AUTHOR=Park Daewon , Le Tien-Loc , Quynh Nguyen Vu , Long Ngo Kim , Hong Sung Kyung TITLE=Online Tuning of PID Controller Using a Multilayer Fuzzy Neural Network Design for Quadcopter Attitude Tracking Control JOURNAL=Frontiers in Neurorobotics VOLUME=14 YEAR=2021 URL=https://www.frontiersin.org/journals/neurorobotics/articles/10.3389/fnbot.2020.619350 DOI=10.3389/fnbot.2020.619350 ISSN=1662-5218 ABSTRACT=

This study presents an online tuning proportional-integral-derivative (PID) controller using a multilayer fuzzy neural network design for quadcopter attitude control. PID controllers are simple but effective control methods. However, finding the suitable gain of a model-based controller is relatively complicated and time-consuming because it depends on external disturbances and the dynamic modeling of plants. Therefore, the development of a method for online tuning of quadcopter PID parameters may save time and effort, and better control performance can be achieved.
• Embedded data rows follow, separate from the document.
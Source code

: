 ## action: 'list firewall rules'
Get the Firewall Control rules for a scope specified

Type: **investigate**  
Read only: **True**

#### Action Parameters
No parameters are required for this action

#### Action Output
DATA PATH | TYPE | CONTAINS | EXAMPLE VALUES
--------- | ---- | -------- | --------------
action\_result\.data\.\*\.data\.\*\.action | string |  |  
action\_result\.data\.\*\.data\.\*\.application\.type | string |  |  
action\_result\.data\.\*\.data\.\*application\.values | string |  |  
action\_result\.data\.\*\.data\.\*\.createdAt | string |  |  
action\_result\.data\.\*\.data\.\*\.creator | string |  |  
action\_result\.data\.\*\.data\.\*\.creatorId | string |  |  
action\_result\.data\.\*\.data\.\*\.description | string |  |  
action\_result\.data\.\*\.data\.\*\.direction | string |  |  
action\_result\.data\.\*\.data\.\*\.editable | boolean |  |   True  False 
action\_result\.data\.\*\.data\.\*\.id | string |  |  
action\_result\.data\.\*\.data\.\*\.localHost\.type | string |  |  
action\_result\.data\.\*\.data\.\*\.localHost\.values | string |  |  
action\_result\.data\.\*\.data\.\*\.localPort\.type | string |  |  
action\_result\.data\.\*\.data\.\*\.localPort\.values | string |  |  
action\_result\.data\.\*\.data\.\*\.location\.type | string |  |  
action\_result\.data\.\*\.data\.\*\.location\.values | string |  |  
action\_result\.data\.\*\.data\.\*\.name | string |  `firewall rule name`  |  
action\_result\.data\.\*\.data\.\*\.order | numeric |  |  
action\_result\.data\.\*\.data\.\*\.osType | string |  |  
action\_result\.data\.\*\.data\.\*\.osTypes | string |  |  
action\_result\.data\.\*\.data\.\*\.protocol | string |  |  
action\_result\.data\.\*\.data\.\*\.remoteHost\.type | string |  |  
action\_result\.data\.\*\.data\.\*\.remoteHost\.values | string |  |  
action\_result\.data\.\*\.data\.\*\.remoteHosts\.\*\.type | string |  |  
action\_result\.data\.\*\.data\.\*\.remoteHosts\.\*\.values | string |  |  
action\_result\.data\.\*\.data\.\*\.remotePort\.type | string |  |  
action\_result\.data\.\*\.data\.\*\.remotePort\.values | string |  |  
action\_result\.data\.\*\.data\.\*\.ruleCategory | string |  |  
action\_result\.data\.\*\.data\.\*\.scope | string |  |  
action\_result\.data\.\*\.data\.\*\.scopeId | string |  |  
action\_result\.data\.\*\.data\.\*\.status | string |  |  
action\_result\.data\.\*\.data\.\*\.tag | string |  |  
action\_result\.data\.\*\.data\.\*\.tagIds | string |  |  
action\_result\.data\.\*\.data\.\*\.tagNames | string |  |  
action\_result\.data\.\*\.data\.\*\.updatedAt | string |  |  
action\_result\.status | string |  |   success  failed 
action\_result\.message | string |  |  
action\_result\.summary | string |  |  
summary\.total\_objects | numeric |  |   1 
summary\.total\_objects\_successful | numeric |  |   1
In our controller design, a multilayer structure was provided to improve the learning ability and flexibility of a fuzzy neural network. Adaptation laws to update network parameters online were derived using the gradient descent method. Also, a Lyapunov analysis was provided to guarantee system stability. Finally, simulations concerning quadcopter attitude control were performed using a Gazebo robotics simulator in addition to a robot operating system (ROS), and their results were demonstrated.